» **Excerpted records**
++++++++

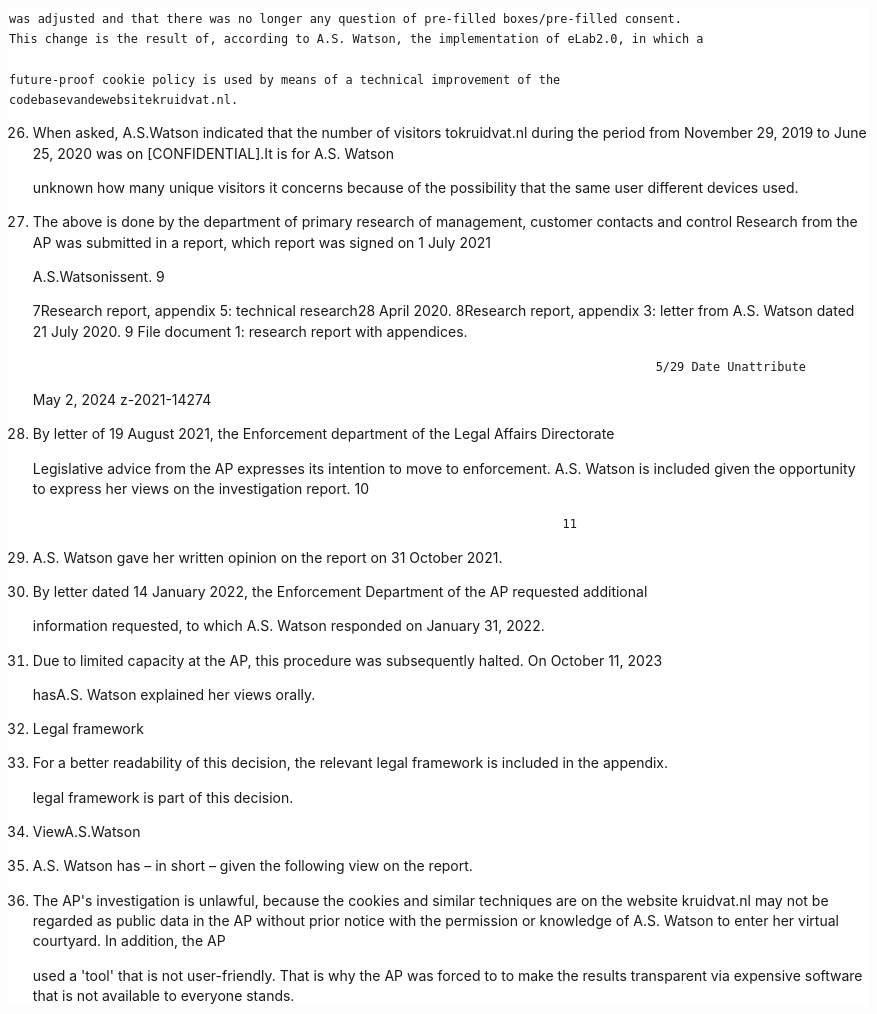     was adjusted and that there was no longer any question of pre-filled boxes/pre-filled consent.
    This change is the result of, according to A.S. Watson, the implementation of eLab2.0, in which a

    future-proof cookie policy is used by means of a technical improvement of the
    codebasevandewebsitekruidvat.nl.

26. When asked, A.S.Watson indicated that the number of visitors tokruidvat.nl during the period
    from November 29, 2019 to June 25, 2020 was on \[CONFIDENTIAL\].It is for A.S. Watson

    unknown how many unique visitors it concerns because of the possibility that the same user
    different devices used.

27. The above is done by the department of primary research of management, customer contacts and control
    Research from the AP was submitted in a report, which report was signed on 1 July 2021

    A.S.Watsonissent. 9

    7Research report, appendix 5: technical research28 April 2020.
    8Research report, appendix 3: letter from A.S. Watson dated 21 July 2020.
    9 File document 1: research report with appendices.

                                                                                               5/29 Date Unattribute
      May 2, 2024 z-2021-14274

  28. By letter of 19 August 2021, the Enforcement department of the Legal Affairs Directorate

      Legislative advice from the AP expresses its intention to move to enforcement. A.S. Watson is included
      given the opportunity to express her views on the investigation report.  10

                                                                                    11
  29. A.S. Watson gave her written opinion on the report on 31 October 2021.

  30. By letter dated 14 January 2022, the Enforcement Department of the AP requested additional

      information requested, to which A.S. Watson responded on January 31, 2022.

  31. Due to limited capacity at the AP, this procedure was subsequently halted. On October 11, 2023

      hasA.S. Watson explained her views orally.

3. Legal framework

  32. For a better readability of this decision, the relevant legal framework is included in the appendix.

      legal framework is part of this decision.

4. ViewA.S.Watson

  33. A.S. Watson has – in short – given the following view on the report.

  34. The AP's investigation is unlawful, because the cookies and similar techniques are on the website
      kruidvat.nl may not be regarded as public data in the AP without prior notice
      with the permission or knowledge of A.S. Watson to enter her virtual courtyard. In addition, the AP

      used a 'tool' that is not user-friendly. That is why the AP was forced to
      to make the results transparent via expensive software that is not available to everyone
      stands.
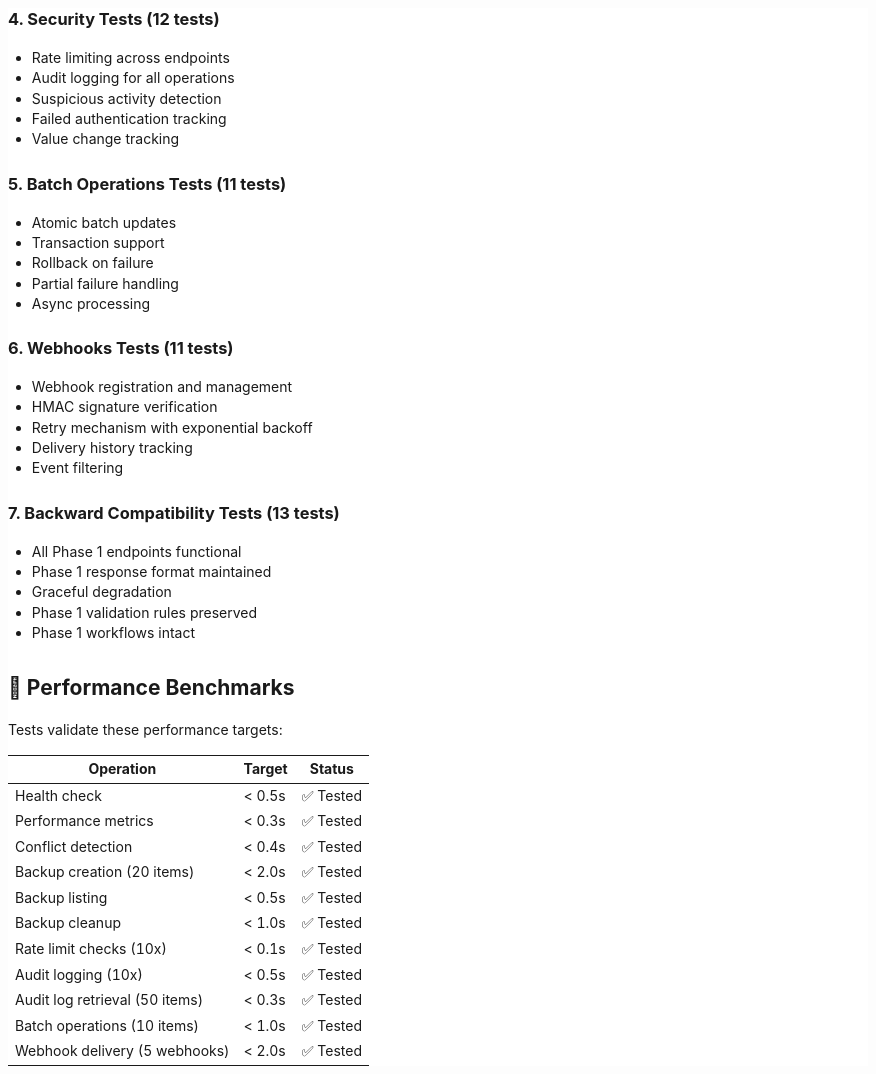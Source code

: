 ### 4. Security Tests (12 tests)
- Rate limiting across endpoints
- Audit logging for all operations
- Suspicious activity detection
- Failed authentication tracking
- Value change tracking

### 5. Batch Operations Tests (11 tests)
- Atomic batch updates
- Transaction support
- Rollback on failure
- Partial failure handling
- Async processing

### 6. Webhooks Tests (11 tests)
- Webhook registration and management
- HMAC signature verification
- Retry mechanism with exponential backoff
- Delivery history tracking
- Event filtering

### 7. Backward Compatibility Tests (13 tests)
- All Phase 1 endpoints functional
- Phase 1 response format maintained
- Graceful degradation
- Phase 1 validation rules preserved
- Phase 1 workflows intact

## 🎯 Performance Benchmarks

Tests validate these performance targets:

| Operation | Target | Status |
|-----------|--------|--------|
| Health check | < 0.5s | ✅ Tested |
| Performance metrics | < 0.3s | ✅ Tested |
| Conflict detection | < 0.4s | ✅ Tested |
| Backup creation (20 items) | < 2.0s | ✅ Tested |
| Backup listing | < 0.5s | ✅ Tested |
| Backup cleanup | < 1.0s | ✅ Tested |
| Rate limit checks (10x) | < 0.1s | ✅ Tested |
| Audit logging (10x) | < 0.5s | ✅ Tested |
| Audit log retrieval (50 items) | < 0.3s | ✅ Tested |
| Batch operations (10 items) | < 1.0s | ✅ Tested |
| Webhook delivery (5 webhooks) | < 2.0s | ✅ Tested |
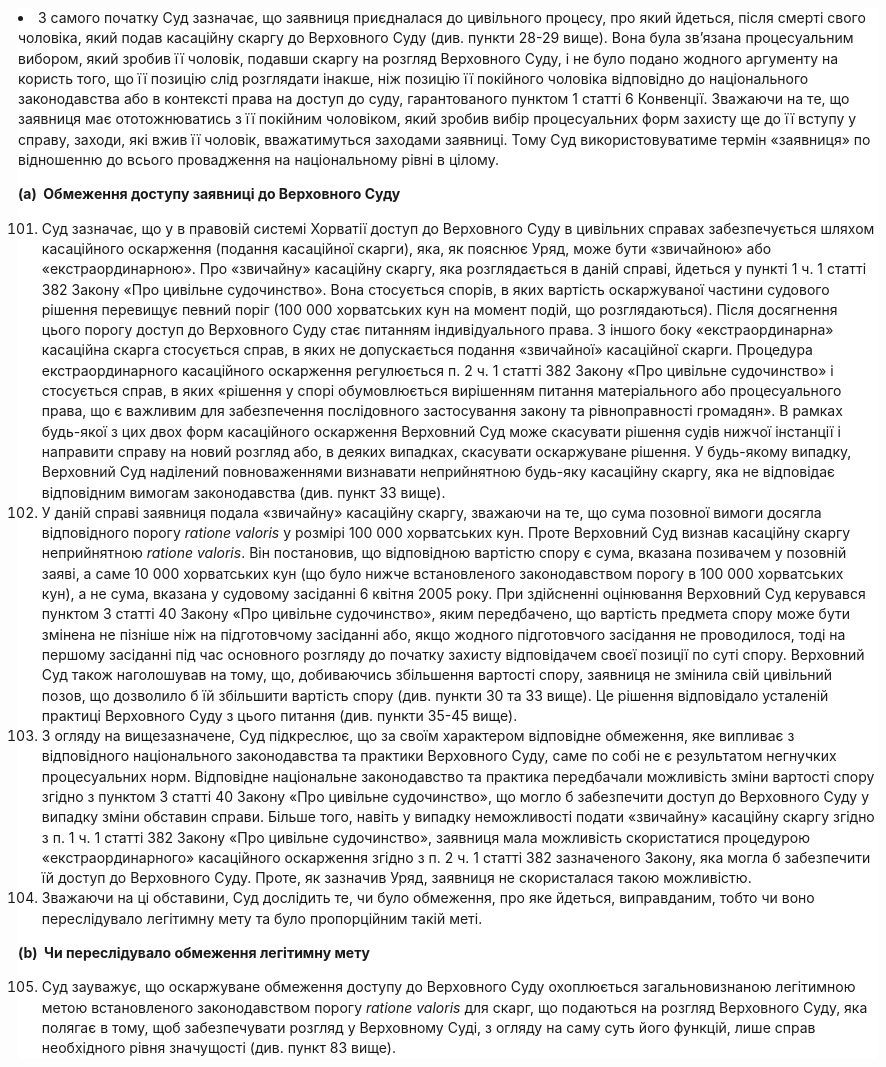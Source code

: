 <li>З самого початку Суд зазначає, що заявниця приєдналася до цивільного процесу, про який йдеться, після смерті свого чоловіка, який подав касаційну скаргу до Верховного Суду (див. пункти 28-29 вище). Вона була зв&rsquo;язана процесуальним вибором, який зробив її чоловік, подавши скаргу на розгляд Верховного Суду, і не було подано жодного аргументу на користь того, що її позицію слід розглядати інакше, ніж позицію її покійного чоловіка відповідно до національного законодавства або в контексті права на доступ до суду, гарантованого пунктом 1 статті 6 Конвенції. Зважаючи на те, що заявниця має ототожнюватись з її покійним чоловіком, який зробив вибір процесуальних форм захисту ще до її вступу у справу, заходи, які вжив її чоловік, вважатимуться заходами заявниці. Тому Суд використовуватиме термін &laquo;заявниця&raquo; по відношенню до всього провадження на національному рівні в цілому.</li>
</ol>
<p><strong>(a)&nbsp;&nbsp;Обмеження доступу заявниці до Верховного Суду</strong></p>
<ol start="101">
<li>Суд зазначає, що у в правовій системі Хорватії доступ до Верховного Суду в цивільних справах забезпечується шляхом касаційного оскарження (подання касаційної скарги), яка, як пояснює Уряд, може бути &laquo;звичайною&raquo; або &laquo;екстраординарною&raquo;. Про &laquo;звичайну&raquo; касаційну скаргу, яка розглядається в даній справі, йдеться у пункті 1 ч. 1 статті 382 Закону &laquo;Про цивільне судочинство&raquo;. Вона стосується спорів, в яких вартість оскаржуваної частини судового рішення перевищує певний поріг (100 000 хорватських кун на момент подій, що розглядаються). Після досягнення цього порогу доступ до Верховного Суду стає питанням індивідуального права. З іншого боку &laquo;екстраординарна&raquo; касаційна скарга стосується справ, в яких не допускається подання &laquo;звичайної&raquo; касаційної скарги. Процедура екстраординарного касаційного оскарження регулюється п. 2 ч. 1 статті 382 Закону &laquo;Про цивільне судочинство&raquo; і стосується справ, в яких &laquo;рішення у спорі обумовлюється вирішенням питання матеріального або процесуального права, що є важливим для забезпечення послідовного застосування закону та рівноправності громадян&raquo;. В рамках будь-якої з цих двох форм касаційного оскарження Верховний Суд може скасувати рішення судів нижчої інстанції і направити справу на новий розгляд або, в деяких випадках, скасувати оскаржуване рішення. У будь-якому випадку, Верховний Суд наділений повноваженнями визнавати неприйнятною будь-яку касаційну скаргу, яка не відповідає відповідним вимогам законодавства (див. пункт 33 вище).</li>
<li>У даній справі заявниця подала &laquo;звичайну&raquo; касаційну скаргу, зважаючи на те, що сума позовної вимоги досягла відповідного порогу <em>ratione valoris</em> у розмірі 100 000 хорватських кун. Проте Верховний Суд визнав касаційну скаргу неприйнятною <em>ratione valoris</em>. Він постановив, що відповідною вартістю спору є сума, вказана позивачем у позовній заяві, а саме 10 000 хорватських кун (що було нижче встановленого законодавством порогу в 100 000 хорватських кун), а не сума, вказана у судовому засіданні 6 квітня 2005 року. При здійсненні оцінювання Верховний Суд керувався пунктом 3 статті 40 Закону &laquo;Про цивільне судочинство&raquo;, яким передбачено, що вартість предмета спору може бути змінена не пізніше ніж на підготовчому засіданні або, якщо жодного підготовчого засідання не проводилося, тоді на першому засіданні під час основного розгляду до початку захисту відповідачем своєї позиції по суті спору. Верховний Суд також наголошував на тому, що, добиваючись збільшення вартості спору, заявниця не змінила свій цивільний позов, що дозволило б їй збільшити вартість спору (див. пункти 30 та 33 вище). Це рішення відповідало усталеній практиці Верховного Суду з цього питання (див. пункти 35-45 вище).</li>
<li>З огляду на вищезазначене, Суд підкреслює, що за своїм характером відповідне обмеження, яке випливає з відповідного національного законодавства та практики Верховного Суду, саме по собі не є результатом негнучких процесуальних норм. Відповідне національне законодавство та практика передбачали можливість зміни вартості спору згідно з пунктом 3 статті 40 Закону &laquo;Про цивільне судочинство&raquo;, що могло б забезпечити доступ до Верховного Суду у випадку зміни обставин справи. Більше того, навіть у випадку неможливості подати &laquo;звичайну&raquo; касаційну скаргу згідно з п. 1 ч. 1 статті 382 Закону &laquo;Про цивільне судочинство&raquo;, заявниця мала можливість скористатися процедурою &laquo;екстраординарного&raquo; касаційного оскарження згідно з п. 2 ч. 1 статті 382 зазначеного Закону, яка могла б забезпечити їй доступ до Верховного Суду. Проте, як зазначив Уряд, заявниця не скористалася такою можливістю.</li>
<li>Зважаючи на ці обставини, Суд дослідить те, чи було обмеження, про яке йдеться, виправданим, тобто чи воно переслідувало легітимну мету та було пропорційним такій меті.</li>
</ol>
<p><strong>(b)&nbsp;&nbsp;Чи переслідувало обмеження легітимну мету</strong></p>
<ol start="105">
<li>Суд зауважує, що оскаржуване обмеження доступу до Верховного Суду охоплюється загальновизнаною легітимною метою встановленого законодавством порогу <em>ratione valoris</em> для скарг, що подаються на розгляд Верховного Суду, яка полягає в тому, щоб забезпечувати розгляд у Верховному Суді, з огляду на саму суть його функцій, лише справ необхідного рівня значущості (див. пункт 83 вище).</li>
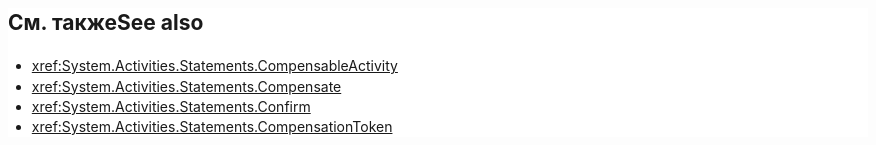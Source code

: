 ## <a name="see-also"></a><span data-ttu-id="70e48-186">См. также</span><span class="sxs-lookup"><span data-stu-id="70e48-186">See also</span></span>

- <xref:System.Activities.Statements.CompensableActivity>
- <xref:System.Activities.Statements.Compensate>
- <xref:System.Activities.Statements.Confirm>
- <xref:System.Activities.Statements.CompensationToken>
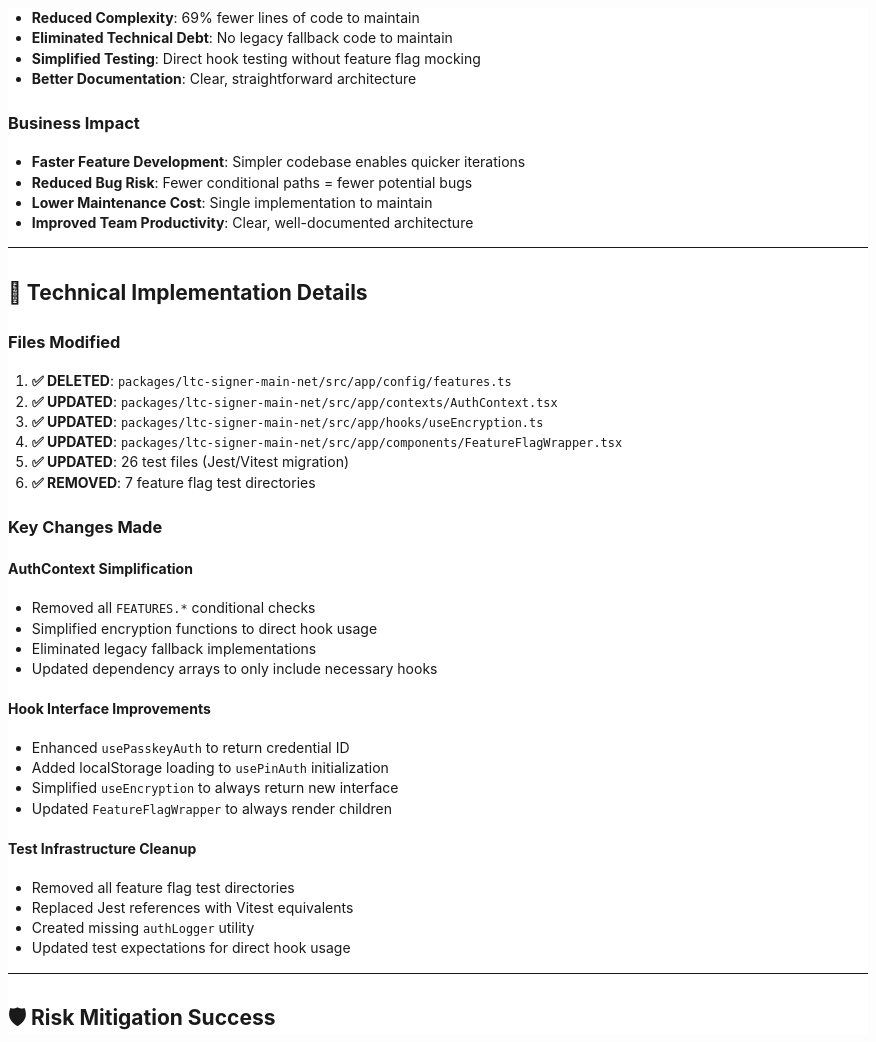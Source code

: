 - **Reduced Complexity**: 69% fewer lines of code to maintain
- **Eliminated Technical Debt**: No legacy fallback code to maintain
- **Simplified Testing**: Direct hook testing without feature flag mocking
- **Better Documentation**: Clear, straightforward architecture

### **Business Impact**

- **Faster Feature Development**: Simpler codebase enables quicker iterations
- **Reduced Bug Risk**: Fewer conditional paths = fewer potential bugs
- **Lower Maintenance Cost**: Single implementation to maintain
- **Improved Team Productivity**: Clear, well-documented architecture

---

## 🔧 **Technical Implementation Details**

### **Files Modified**

1. **✅ DELETED**: `packages/ltc-signer-main-net/src/app/config/features.ts`
2. **✅ UPDATED**: `packages/ltc-signer-main-net/src/app/contexts/AuthContext.tsx`
3. **✅ UPDATED**: `packages/ltc-signer-main-net/src/app/hooks/useEncryption.ts`
4. **✅ UPDATED**: `packages/ltc-signer-main-net/src/app/components/FeatureFlagWrapper.tsx`
5. **✅ UPDATED**: 26 test files (Jest/Vitest migration)
6. **✅ REMOVED**: 7 feature flag test directories

### **Key Changes Made**

#### **AuthContext Simplification**

- Removed all `FEATURES.*` conditional checks
- Simplified encryption functions to direct hook usage
- Eliminated legacy fallback implementations
- Updated dependency arrays to only include necessary hooks

#### **Hook Interface Improvements**

- Enhanced `usePasskeyAuth` to return credential ID
- Added localStorage loading to `usePinAuth` initialization
- Simplified `useEncryption` to always return new interface
- Updated `FeatureFlagWrapper` to always render children

#### **Test Infrastructure Cleanup**

- Removed all feature flag test directories
- Replaced Jest references with Vitest equivalents
- Created missing `authLogger` utility
- Updated test expectations for direct hook usage

---

## 🛡 **Risk Mitigation Success**
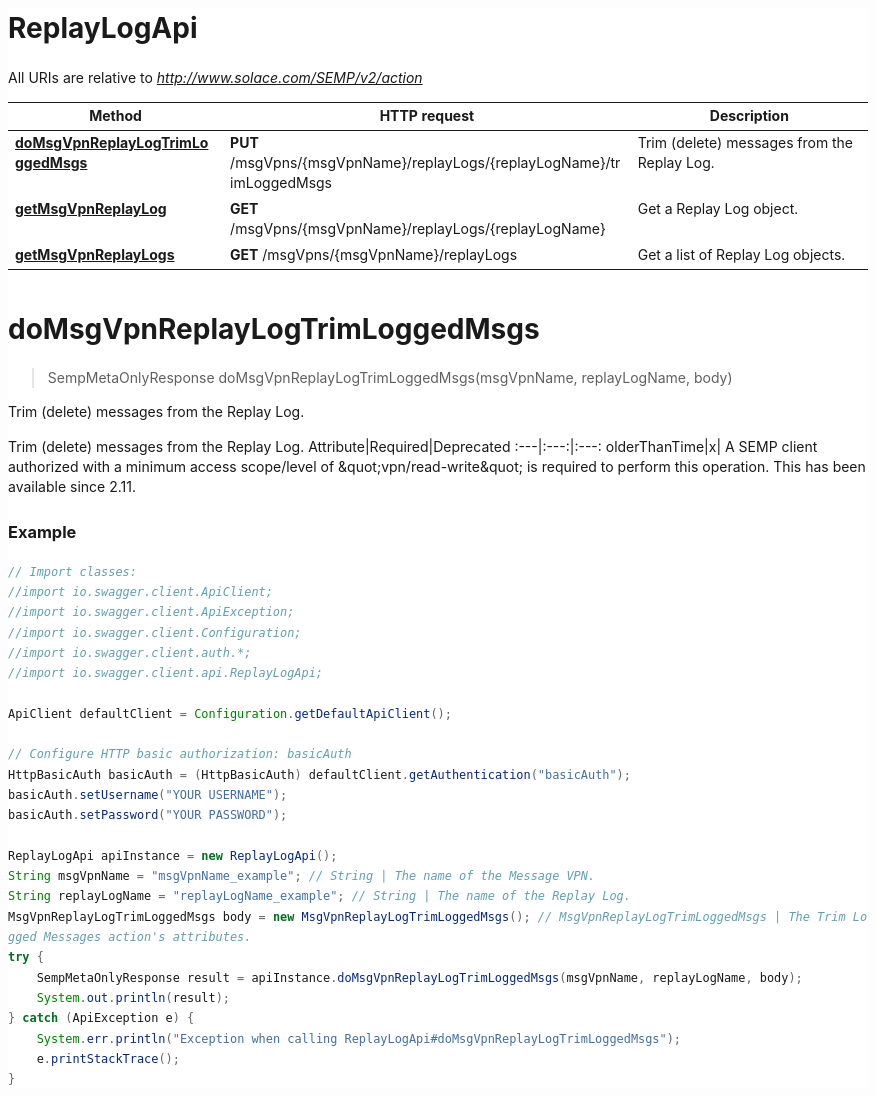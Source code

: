 # ReplayLogApi

All URIs are relative to *http://www.solace.com/SEMP/v2/action*

Method | HTTP request | Description
------------- | ------------- | -------------
[**doMsgVpnReplayLogTrimLoggedMsgs**](ReplayLogApi.md#doMsgVpnReplayLogTrimLoggedMsgs) | **PUT** /msgVpns/{msgVpnName}/replayLogs/{replayLogName}/trimLoggedMsgs | Trim (delete) messages from the Replay Log.
[**getMsgVpnReplayLog**](ReplayLogApi.md#getMsgVpnReplayLog) | **GET** /msgVpns/{msgVpnName}/replayLogs/{replayLogName} | Get a Replay Log object.
[**getMsgVpnReplayLogs**](ReplayLogApi.md#getMsgVpnReplayLogs) | **GET** /msgVpns/{msgVpnName}/replayLogs | Get a list of Replay Log objects.


<a name="doMsgVpnReplayLogTrimLoggedMsgs"></a>
# **doMsgVpnReplayLogTrimLoggedMsgs**
> SempMetaOnlyResponse doMsgVpnReplayLogTrimLoggedMsgs(msgVpnName, replayLogName, body)

Trim (delete) messages from the Replay Log.

Trim (delete) messages from the Replay Log.   Attribute|Required|Deprecated :---|:---:|:---: olderThanTime|x|    A SEMP client authorized with a minimum access scope/level of \&quot;vpn/read-write\&quot; is required to perform this operation.  This has been available since 2.11.

### Example
```java
// Import classes:
//import io.swagger.client.ApiClient;
//import io.swagger.client.ApiException;
//import io.swagger.client.Configuration;
//import io.swagger.client.auth.*;
//import io.swagger.client.api.ReplayLogApi;

ApiClient defaultClient = Configuration.getDefaultApiClient();

// Configure HTTP basic authorization: basicAuth
HttpBasicAuth basicAuth = (HttpBasicAuth) defaultClient.getAuthentication("basicAuth");
basicAuth.setUsername("YOUR USERNAME");
basicAuth.setPassword("YOUR PASSWORD");

ReplayLogApi apiInstance = new ReplayLogApi();
String msgVpnName = "msgVpnName_example"; // String | The name of the Message VPN.
String replayLogName = "replayLogName_example"; // String | The name of the Replay Log.
MsgVpnReplayLogTrimLoggedMsgs body = new MsgVpnReplayLogTrimLoggedMsgs(); // MsgVpnReplayLogTrimLoggedMsgs | The Trim Logged Messages action's attributes.
try {
    SempMetaOnlyResponse result = apiInstance.doMsgVpnReplayLogTrimLoggedMsgs(msgVpnName, replayLogName, body);
    System.out.println(result);
} catch (ApiException e) {
    System.err.println("Exception when calling ReplayLogApi#doMsgVpnReplayLogTrimLoggedMsgs");
    e.printStackTrace();
}
```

++++++++

Copy only this part of the entries above: the line with "unknown how many", the line with "hasA.S. Watson explained", and the lines between, all exactly as written.

» **Response box**
    unknown how many unique visitors it concerns because of the possibility that the same user
    different devices used.

27. The above is done by the department of primary research of management, customer contacts and control
    Research from the AP was submitted in a report, which report was signed on 1 July 2021

    A.S.Watsonissent. 9

    7Research report, appendix 5: technical research28 April 2020.
    8Research report, appendix 3: letter from A.S. Watson dated 21 July 2020.
    9 File document 1: research report with appendices.

                                                                                               5/29 Date Unattribute
      May 2, 2024 z-2021-14274

  28. By letter of 19 August 2021, the Enforcement department of the Legal Affairs Directorate

      Legislative advice from the AP expresses its intention to move to enforcement. A.S. Watson is included
      given the opportunity to express her views on the investigation report.  10

                                                                                    11
  29. A.S. Watson gave her written opinion on the report on 31 October 2021.

  30. By letter dated 14 January 2022, the Enforcement Department of the AP requested additional

      information requested, to which A.S. Watson responded on January 31, 2022.

  31. Due to limited capacity at the AP, this procedure was subsequently halted. On October 11, 2023

      hasA.S. Watson explained her views orally.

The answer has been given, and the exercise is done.